With all dependencies installed, the following steps should suffice (example is for Linux, might differ for other OS):

git clone --recursive https://github.com/OpenLightingProject/rp2040-dmxsun.git
cd rp2040-dmxsun
mkdir build
cd build
cmake ..
make -j$(($(nproc)+1))

This should result in an .uf2-file being generated that you can flash to your Pico-board as described in Raspberry Pi's documentation.

If you are seeing build errors, please make sure you are using pcio-sdk v1.5.0 (released 2023-02-11)

How does the data flow internally?

Dmxsun uses a pretty flexible architecture, consisting of mainly 24 DMX buffers acting as the main data storage.

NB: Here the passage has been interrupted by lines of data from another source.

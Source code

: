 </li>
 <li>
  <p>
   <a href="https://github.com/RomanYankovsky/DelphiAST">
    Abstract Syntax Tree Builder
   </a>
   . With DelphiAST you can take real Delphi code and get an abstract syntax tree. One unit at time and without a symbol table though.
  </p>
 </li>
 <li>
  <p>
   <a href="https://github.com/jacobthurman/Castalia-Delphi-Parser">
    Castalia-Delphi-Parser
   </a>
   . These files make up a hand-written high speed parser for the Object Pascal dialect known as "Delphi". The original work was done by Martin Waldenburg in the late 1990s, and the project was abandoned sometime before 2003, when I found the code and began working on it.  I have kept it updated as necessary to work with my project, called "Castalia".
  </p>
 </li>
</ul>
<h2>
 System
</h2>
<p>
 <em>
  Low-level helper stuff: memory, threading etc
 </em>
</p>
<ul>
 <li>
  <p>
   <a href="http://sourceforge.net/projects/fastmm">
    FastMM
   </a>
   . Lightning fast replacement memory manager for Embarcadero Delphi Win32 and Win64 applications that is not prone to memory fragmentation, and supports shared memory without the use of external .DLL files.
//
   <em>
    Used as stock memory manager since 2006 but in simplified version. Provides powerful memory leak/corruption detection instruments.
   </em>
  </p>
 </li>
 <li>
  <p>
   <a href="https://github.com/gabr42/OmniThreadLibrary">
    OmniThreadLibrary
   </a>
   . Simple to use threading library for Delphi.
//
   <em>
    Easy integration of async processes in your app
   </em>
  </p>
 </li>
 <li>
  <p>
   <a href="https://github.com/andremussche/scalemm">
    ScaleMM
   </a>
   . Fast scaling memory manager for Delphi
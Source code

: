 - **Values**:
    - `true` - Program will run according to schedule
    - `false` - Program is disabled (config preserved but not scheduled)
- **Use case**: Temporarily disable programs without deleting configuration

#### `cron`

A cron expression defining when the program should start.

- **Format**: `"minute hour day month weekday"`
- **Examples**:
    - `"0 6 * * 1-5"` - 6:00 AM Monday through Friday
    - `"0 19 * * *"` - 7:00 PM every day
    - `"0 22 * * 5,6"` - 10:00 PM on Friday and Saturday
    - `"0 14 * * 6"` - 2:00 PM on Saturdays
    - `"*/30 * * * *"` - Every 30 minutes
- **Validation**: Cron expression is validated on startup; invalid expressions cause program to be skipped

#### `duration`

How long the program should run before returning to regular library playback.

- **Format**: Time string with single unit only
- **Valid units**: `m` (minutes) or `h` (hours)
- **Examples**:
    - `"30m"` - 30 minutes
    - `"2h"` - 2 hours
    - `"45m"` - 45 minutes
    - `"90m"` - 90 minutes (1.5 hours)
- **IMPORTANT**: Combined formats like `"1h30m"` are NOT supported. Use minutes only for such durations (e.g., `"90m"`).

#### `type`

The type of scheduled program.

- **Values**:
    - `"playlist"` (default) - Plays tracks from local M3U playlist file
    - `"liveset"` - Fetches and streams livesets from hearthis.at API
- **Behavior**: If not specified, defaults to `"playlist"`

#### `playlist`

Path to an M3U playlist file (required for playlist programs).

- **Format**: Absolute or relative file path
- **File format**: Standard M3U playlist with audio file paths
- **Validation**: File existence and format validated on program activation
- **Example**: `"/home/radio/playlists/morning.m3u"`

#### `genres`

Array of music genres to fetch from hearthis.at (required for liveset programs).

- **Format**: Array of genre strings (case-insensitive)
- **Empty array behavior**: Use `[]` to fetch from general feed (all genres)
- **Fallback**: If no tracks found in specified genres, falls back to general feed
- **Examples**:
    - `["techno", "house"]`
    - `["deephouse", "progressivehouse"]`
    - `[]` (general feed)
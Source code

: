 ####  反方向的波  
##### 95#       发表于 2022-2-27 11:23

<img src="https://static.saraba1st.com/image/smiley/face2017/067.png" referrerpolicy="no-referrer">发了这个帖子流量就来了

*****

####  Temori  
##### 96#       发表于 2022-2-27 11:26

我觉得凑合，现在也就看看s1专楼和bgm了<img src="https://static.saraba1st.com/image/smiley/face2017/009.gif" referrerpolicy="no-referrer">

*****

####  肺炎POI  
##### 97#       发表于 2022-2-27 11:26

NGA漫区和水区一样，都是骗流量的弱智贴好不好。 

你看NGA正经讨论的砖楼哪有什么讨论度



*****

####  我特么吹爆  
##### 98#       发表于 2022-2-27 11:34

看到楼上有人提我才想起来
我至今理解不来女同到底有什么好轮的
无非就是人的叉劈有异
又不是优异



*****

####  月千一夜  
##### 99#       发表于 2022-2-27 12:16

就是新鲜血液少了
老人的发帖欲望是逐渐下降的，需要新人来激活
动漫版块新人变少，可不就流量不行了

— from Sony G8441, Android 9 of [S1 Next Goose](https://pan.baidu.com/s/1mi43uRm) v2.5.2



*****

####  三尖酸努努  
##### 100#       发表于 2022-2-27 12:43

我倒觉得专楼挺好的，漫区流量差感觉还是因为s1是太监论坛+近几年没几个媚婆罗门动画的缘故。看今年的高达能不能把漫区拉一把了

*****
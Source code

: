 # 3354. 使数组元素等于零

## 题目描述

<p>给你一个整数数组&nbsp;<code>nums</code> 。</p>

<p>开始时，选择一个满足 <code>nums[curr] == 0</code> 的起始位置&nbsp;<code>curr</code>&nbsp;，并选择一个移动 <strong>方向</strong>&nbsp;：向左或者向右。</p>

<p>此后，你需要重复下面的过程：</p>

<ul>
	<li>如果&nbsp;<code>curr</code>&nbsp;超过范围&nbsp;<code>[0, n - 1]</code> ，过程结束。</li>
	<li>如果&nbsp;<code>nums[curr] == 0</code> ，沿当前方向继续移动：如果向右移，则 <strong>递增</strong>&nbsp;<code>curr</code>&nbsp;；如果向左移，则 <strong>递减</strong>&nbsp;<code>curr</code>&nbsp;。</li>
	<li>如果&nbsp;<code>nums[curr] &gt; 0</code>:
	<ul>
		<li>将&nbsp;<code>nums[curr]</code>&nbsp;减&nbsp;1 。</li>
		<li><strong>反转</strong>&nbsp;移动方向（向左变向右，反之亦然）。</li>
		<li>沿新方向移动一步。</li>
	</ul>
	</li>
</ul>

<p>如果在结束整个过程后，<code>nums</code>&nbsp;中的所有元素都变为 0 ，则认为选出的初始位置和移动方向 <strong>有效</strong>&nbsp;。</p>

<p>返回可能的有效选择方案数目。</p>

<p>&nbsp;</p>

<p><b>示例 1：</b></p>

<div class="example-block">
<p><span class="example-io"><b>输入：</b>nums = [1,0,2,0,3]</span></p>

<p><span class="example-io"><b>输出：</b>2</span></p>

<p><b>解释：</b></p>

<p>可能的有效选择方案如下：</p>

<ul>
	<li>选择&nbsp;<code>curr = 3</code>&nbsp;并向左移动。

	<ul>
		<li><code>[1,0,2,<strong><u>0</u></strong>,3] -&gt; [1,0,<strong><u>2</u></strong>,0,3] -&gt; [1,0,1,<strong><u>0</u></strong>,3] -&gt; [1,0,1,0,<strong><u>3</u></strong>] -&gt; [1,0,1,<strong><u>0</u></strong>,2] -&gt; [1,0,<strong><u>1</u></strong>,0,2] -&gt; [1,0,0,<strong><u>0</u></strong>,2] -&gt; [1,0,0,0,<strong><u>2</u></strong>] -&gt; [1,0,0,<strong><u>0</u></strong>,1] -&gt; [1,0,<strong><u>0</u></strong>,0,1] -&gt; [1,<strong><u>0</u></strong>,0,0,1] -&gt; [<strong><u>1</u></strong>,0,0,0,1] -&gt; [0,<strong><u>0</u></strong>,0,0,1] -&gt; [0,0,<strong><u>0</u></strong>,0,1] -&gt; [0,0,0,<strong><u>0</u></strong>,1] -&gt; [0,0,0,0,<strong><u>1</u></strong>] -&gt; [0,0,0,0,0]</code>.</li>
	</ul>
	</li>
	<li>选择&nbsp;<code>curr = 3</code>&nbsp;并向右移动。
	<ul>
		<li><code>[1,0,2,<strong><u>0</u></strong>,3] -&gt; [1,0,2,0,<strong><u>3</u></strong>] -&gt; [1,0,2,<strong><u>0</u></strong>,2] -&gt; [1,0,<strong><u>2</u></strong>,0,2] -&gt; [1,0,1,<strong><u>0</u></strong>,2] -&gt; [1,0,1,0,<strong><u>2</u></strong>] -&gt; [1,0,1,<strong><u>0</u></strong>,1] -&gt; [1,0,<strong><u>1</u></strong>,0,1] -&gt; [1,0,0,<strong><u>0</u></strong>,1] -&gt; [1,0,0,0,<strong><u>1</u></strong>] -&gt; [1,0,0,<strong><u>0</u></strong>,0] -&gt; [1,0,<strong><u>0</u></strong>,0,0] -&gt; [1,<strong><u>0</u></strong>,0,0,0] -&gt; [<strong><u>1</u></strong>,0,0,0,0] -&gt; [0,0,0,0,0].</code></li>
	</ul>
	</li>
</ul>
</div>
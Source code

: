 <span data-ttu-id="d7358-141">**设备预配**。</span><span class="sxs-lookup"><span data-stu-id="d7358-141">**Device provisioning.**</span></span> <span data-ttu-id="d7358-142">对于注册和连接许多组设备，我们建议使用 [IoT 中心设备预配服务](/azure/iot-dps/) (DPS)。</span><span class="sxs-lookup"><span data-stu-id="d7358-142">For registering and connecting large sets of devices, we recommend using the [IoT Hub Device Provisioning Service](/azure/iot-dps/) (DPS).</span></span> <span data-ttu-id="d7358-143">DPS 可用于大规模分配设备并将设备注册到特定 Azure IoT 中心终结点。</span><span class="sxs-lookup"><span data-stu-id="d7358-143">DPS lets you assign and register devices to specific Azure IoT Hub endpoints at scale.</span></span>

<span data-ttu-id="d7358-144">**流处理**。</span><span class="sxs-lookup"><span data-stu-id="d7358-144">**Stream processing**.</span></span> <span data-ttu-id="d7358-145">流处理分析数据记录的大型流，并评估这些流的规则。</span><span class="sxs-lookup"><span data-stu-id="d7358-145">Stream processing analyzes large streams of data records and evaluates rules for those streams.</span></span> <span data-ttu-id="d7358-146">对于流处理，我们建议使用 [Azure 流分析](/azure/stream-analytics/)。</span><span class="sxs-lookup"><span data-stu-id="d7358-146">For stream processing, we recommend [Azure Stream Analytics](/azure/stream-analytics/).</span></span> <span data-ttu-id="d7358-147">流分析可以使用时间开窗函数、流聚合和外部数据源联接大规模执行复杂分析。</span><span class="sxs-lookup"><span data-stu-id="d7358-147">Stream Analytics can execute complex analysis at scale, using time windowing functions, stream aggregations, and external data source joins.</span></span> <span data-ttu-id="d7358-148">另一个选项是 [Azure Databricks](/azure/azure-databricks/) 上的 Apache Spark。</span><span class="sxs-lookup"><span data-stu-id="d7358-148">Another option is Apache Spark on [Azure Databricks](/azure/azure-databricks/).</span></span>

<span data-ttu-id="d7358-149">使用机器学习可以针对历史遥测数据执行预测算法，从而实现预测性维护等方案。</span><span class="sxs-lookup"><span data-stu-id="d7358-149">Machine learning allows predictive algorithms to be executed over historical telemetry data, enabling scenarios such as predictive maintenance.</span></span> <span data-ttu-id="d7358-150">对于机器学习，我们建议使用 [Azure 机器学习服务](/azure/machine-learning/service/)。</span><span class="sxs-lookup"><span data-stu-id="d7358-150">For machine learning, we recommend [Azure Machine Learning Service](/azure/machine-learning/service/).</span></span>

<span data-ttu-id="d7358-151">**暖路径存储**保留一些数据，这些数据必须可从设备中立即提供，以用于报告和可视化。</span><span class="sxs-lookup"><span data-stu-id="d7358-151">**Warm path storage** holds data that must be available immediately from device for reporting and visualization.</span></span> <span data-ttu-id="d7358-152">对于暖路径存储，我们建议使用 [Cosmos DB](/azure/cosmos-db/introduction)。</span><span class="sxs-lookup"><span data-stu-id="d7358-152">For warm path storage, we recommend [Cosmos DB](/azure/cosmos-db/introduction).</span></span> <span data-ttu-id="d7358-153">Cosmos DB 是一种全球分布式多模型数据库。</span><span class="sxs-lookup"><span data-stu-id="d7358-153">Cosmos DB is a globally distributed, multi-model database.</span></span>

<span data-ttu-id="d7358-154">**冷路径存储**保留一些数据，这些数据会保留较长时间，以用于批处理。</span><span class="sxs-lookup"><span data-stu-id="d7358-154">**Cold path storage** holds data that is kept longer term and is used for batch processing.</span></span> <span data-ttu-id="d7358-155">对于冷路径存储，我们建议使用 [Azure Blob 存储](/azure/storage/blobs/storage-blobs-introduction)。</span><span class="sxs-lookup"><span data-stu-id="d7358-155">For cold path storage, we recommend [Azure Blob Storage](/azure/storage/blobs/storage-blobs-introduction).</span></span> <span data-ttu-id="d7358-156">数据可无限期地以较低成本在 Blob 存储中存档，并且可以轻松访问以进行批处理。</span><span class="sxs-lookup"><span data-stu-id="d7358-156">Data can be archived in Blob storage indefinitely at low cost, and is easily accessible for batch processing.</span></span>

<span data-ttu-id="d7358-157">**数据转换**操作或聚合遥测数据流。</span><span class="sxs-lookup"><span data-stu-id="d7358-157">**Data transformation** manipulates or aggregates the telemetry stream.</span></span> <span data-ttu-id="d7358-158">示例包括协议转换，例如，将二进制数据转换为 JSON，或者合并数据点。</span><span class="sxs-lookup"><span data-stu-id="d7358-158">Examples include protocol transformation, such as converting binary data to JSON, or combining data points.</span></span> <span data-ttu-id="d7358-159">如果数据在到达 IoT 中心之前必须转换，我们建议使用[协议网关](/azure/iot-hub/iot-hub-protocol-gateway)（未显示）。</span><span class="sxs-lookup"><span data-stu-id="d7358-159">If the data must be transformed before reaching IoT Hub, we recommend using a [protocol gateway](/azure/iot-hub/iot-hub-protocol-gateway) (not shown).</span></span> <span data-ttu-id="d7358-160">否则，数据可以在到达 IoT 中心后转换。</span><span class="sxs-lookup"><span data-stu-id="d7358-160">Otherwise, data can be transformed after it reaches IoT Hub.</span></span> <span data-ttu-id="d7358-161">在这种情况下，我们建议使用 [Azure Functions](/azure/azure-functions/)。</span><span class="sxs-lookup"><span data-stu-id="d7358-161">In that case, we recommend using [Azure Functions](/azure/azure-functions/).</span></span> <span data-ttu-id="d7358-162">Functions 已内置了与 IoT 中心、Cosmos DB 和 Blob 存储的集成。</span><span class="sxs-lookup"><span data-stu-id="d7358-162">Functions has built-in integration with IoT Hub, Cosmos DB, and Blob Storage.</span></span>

Data can come in via USB (either via the emulated Ethernet or some other, emulated protocol), wirelessly via the nRF24 module or from one input port and is then, depending on "patching" stored in one or more DMX buffers.

From there, again depending on "patching", the data is sent to one or more of the local DMX ports, to the nRF24 wireless module or to the host PC via Art-Net or E1.31/sACN.

The patching is currently fixed but will be made fully configurable in the future. The current patching works like this: Universes 1-16 from USB or emulated Ethernet go to internal DMX buffers 1-16 which go to the 16 local DMX ports. Additionally, the first 4 universes are also broadcast via the nRF24 module, should one be connected. Data coming in via the wireless module is sent to DMX buffers 5-8 and will as such appear on the local DMX ports 5-8.

What are the upcoming features?

The best overview of planned features is to have a look at the GitHub issues: https://github.com/OpenLightingProject/rp2040-dmxsun/issues.

Since the hardware is modular, we do have the option to also support DMX input (currently work-in-progress) or universes with RDM support. There would also be the possibility to drive up to 6 WS2812b-based LED-strings instead of conventional DMX-512-A right off the board.

For the wireless part, mesh support is planned so you can add additional nodes forwarding the data when the wireless range is insufficient. It would also be great if we could talk to other, existing wireless DMX systems.

What might also help to make it easier to use is if dmxsun could emulate other, existing, USB DMX dongles. Then, it could also be used with other software that is not able to send Art-Net or E1.31/sACN but supports other dongles. The disadvantage here is that only a few dongles support more than 4 universes, while dmxsun supports 16.

As said above, the internal patching is hardcoded and cannot be changed by the user. This will change in the future, so that the current patching can be seen and changed in the integrated web interface.

How is the project licensed?

This source code, schematics and board layouts is licensed under the GPL.

Parts of the original example code (stdio_usb.*, ...) is:

 * Copyright (c) 2020 Raspberry Pi (Trading) Ltd.
 * SPDX-License-Identifier: BSD-3-Clause

Parts taken and modified from TinyUSB (tusb_config.h, usb_descriptors.c) is:

 * The MIT License (MIT)
 * Copyright (c) 2019 Ha Thach (tinyusb.org)

This project proudly uses the following libraries and thanks the respective developers for their amazing work:

And for the integrated Web UI:

What else do I need to know?

If you attach an nRF24-board, you yourself are responsible to make sure you don't violate any local laws or regulations. Not all channels and transmit powers that the nRF24 module can use may be allowed to be used in your area. The Open Lighting Project cannot be held responsible should you break the law by using this project's hardware and/or software.